[Records from a dataset]
----

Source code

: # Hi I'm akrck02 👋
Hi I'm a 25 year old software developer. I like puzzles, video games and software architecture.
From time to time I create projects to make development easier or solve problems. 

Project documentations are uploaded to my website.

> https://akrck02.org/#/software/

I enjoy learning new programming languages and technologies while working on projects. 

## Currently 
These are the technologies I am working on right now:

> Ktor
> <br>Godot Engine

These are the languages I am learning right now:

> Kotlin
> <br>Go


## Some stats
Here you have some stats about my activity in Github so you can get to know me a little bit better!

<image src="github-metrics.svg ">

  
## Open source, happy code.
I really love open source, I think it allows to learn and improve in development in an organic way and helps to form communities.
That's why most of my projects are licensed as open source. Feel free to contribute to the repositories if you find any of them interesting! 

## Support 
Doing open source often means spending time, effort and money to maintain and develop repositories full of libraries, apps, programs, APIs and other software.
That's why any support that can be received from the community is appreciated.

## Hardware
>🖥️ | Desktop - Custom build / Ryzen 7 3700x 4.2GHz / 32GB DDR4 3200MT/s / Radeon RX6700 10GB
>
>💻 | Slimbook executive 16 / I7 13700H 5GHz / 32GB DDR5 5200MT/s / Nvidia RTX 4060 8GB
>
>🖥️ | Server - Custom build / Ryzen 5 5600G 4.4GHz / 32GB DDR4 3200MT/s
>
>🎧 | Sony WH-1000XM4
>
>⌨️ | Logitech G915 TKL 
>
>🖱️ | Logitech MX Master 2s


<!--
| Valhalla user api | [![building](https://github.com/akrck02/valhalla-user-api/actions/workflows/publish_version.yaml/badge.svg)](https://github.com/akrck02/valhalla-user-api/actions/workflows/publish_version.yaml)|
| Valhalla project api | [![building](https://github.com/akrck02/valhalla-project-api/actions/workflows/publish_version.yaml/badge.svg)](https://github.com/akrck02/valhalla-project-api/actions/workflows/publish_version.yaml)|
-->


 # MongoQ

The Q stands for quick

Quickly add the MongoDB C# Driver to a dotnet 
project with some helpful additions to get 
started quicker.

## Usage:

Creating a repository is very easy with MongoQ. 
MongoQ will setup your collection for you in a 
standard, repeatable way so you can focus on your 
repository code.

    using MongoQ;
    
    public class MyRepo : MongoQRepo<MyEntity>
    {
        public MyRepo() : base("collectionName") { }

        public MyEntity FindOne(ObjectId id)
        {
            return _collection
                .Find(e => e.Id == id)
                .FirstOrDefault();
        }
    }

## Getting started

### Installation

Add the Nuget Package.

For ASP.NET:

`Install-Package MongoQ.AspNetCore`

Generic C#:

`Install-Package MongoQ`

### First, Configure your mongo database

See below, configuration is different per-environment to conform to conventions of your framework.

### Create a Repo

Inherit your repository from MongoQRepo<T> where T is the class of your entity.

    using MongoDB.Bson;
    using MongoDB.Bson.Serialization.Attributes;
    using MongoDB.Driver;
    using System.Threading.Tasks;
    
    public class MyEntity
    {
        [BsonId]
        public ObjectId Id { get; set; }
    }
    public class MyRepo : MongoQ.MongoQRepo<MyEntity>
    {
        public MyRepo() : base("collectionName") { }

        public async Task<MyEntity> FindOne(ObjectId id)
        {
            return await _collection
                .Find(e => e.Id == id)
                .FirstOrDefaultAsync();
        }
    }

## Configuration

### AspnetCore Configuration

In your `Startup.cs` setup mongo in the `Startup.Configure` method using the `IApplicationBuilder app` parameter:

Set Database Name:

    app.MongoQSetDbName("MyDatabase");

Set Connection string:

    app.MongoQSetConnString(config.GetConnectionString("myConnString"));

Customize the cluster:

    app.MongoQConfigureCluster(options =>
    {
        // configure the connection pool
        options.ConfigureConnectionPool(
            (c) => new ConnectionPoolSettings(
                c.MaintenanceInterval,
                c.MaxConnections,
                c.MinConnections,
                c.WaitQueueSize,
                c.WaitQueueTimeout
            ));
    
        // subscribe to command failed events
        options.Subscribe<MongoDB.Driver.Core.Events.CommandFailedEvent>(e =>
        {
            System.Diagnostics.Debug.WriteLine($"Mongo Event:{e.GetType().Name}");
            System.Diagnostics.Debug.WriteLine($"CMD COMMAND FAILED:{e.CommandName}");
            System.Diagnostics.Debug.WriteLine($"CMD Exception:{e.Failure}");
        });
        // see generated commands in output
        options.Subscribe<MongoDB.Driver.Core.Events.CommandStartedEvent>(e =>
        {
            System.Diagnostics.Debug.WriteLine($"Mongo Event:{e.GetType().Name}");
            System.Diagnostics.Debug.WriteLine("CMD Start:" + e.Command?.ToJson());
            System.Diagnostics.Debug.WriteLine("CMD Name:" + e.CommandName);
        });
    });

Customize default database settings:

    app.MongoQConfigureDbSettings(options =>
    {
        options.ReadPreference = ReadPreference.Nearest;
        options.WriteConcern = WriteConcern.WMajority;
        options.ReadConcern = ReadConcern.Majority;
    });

----

◆ Work instructions:
Set out every record in full, exactly as given.

◆ Output for this exercise:
Source code

: # Hi I'm akrck02 👋
Hi I'm a 25 year old software developer. I like puzzles, video games and software architecture.
From time to time I create projects to make development easier or solve problems. 

Project documentations are uploaded to my website.

> https://akrck02.org/#/software/

I enjoy learning new programming languages and technologies while working on projects. 

## Currently 
These are the technologies I am working on right now:

> Ktor
> <br>Godot Engine

These are the languages I am learning right now:

> Kotlin
> <br>Go


## Some stats
Here you have some stats about my activity in Github so you can get to know me a little bit better!

<image src="github-metrics.svg ">

  
## Open source, happy code.
I really love open source, I think it allows to learn and improve in development in an organic way and helps to form communities.
That's why most of my projects are licensed as open source. Feel free to contribute to the repositories if you find any of them interesting! 

## Support 
Doing open source often means spending time, effort and money to maintain and develop repositories full of libraries, apps, programs, APIs and other software.
That's why any support that can be received from the community is appreciated.

## Hardware
>🖥️ | Desktop - Custom build / Ryzen 7 3700x 4.2GHz / 32GB DDR4 3200MT/s / Radeon RX6700 10GB
>
>💻 | Slimbook executive 16 / I7 13700H 5GHz / 32GB DDR5 5200MT/s / Nvidia RTX 4060 8GB
>
>🖥️ | Server - Custom build / Ryzen 5 5600G 4.4GHz / 32GB DDR4 3200MT/s
>
>🎧 | Sony WH-1000XM4
>
>⌨️ | Logitech G915 TKL 
>
>🖱️ | Logitech MX Master 2s


<!--
| Valhalla user api | [![building](https://github.com/akrck02/valhalla-user-api/actions/workflows/publish_version.yaml/badge.svg)](https://github.com/akrck02/valhalla-user-api/actions/workflows/publish_version.yaml)|
| Valhalla project api | [![building](https://github.com/akrck02/valhalla-project-api/actions/workflows/publish_version.yaml/badge.svg)](https://github.com/akrck02/valhalla-project-api/actions/workflows/publish_version.yaml)|
-->


 # MongoQ

The Q stands for quick

Quickly add the MongoDB C# Driver to a dotnet 
project with some helpful additions to get 
started quicker.

## Usage:

Creating a repository is very easy with MongoQ. 
MongoQ will setup your collection for you in a 
standard, repeatable way so you can focus on your 
repository code.

    using MongoQ;
    
    public class MyRepo : MongoQRepo<MyEntity>
    {
        public MyRepo() : base("collectionName") { }

        public MyEntity FindOne(ObjectId id)
        {
            return _collection
                .Find(e => e.Id == id)
                .FirstOrDefault();
        }
    }

## Getting started

### Installation

Add the Nuget Package.

For ASP.NET:

`Install-Package MongoQ.AspNetCore`

Generic C#:

`Install-Package MongoQ`

### First, Configure your mongo database

See below, configuration is different per-environment to conform to conventions of your framework.

### Create a Repo

Inherit your repository from MongoQRepo<T> where T is the class of your entity.

    using MongoDB.Bson;
    using MongoDB.Bson.Serialization.Attributes;
    using MongoDB.Driver;
    using System.Threading.Tasks;
    
    public class MyEntity
    {
        [BsonId]
        public ObjectId Id { get; set; }
    }
    public class MyRepo : MongoQ.MongoQRepo<MyEntity>
    {
        public MyRepo() : base("collectionName") { }

        public async Task<MyEntity> FindOne(ObjectId id)
        {
            return await _collection
                .Find(e => e.Id == id)
                .FirstOrDefaultAsync();
        }
    }

## Configuration

### AspnetCore Configuration

In your `Startup.cs` setup mongo in the `Startup.Configure` method using the `IApplicationBuilder app` parameter:

Set Database Name:

    app.MongoQSetDbName("MyDatabase");

Set Connection string:

    app.MongoQSetConnString(config.GetConnectionString("myConnString"));

Customize the cluster:

    app.MongoQConfigureCluster(options =>
    {
        // configure the connection pool
        options.ConfigureConnectionPool(
            (c) => new ConnectionPoolSettings(
                c.MaintenanceInterval,
                c.MaxConnections,
                c.MinConnections,
                c.WaitQueueSize,
                c.WaitQueueTimeout
            ));
    
        // subscribe to command failed events
        options.Subscribe<MongoDB.Driver.Core.Events.CommandFailedEvent>(e =>
        {
            System.Diagnostics.Debug.WriteLine($"Mongo Event:{e.GetType().Name}");
            System.Diagnostics.Debug.WriteLine($"CMD COMMAND FAILED:{e.CommandName}");
            System.Diagnostics.Debug.WriteLine($"CMD Exception:{e.Failure}");
        });
        // see generated commands in output
        options.Subscribe<MongoDB.Driver.Core.Events.CommandStartedEvent>(e =>
        {
            System.Diagnostics.Debug.WriteLine($"Mongo Event:{e.GetType().Name}");
            System.Diagnostics.Debug.WriteLine("CMD Start:" + e.Command?.ToJson());
            System.Diagnostics.Debug.WriteLine("CMD Name:" + e.CommandName);
        });
    });

Customize default database settings:

    app.MongoQConfigureDbSettings(options =>
    {
        options.ReadPreference = ReadPreference.Nearest;
        options.WriteConcern = WriteConcern.WMajority;
        options.ReadConcern = ReadConcern.Majority;
    });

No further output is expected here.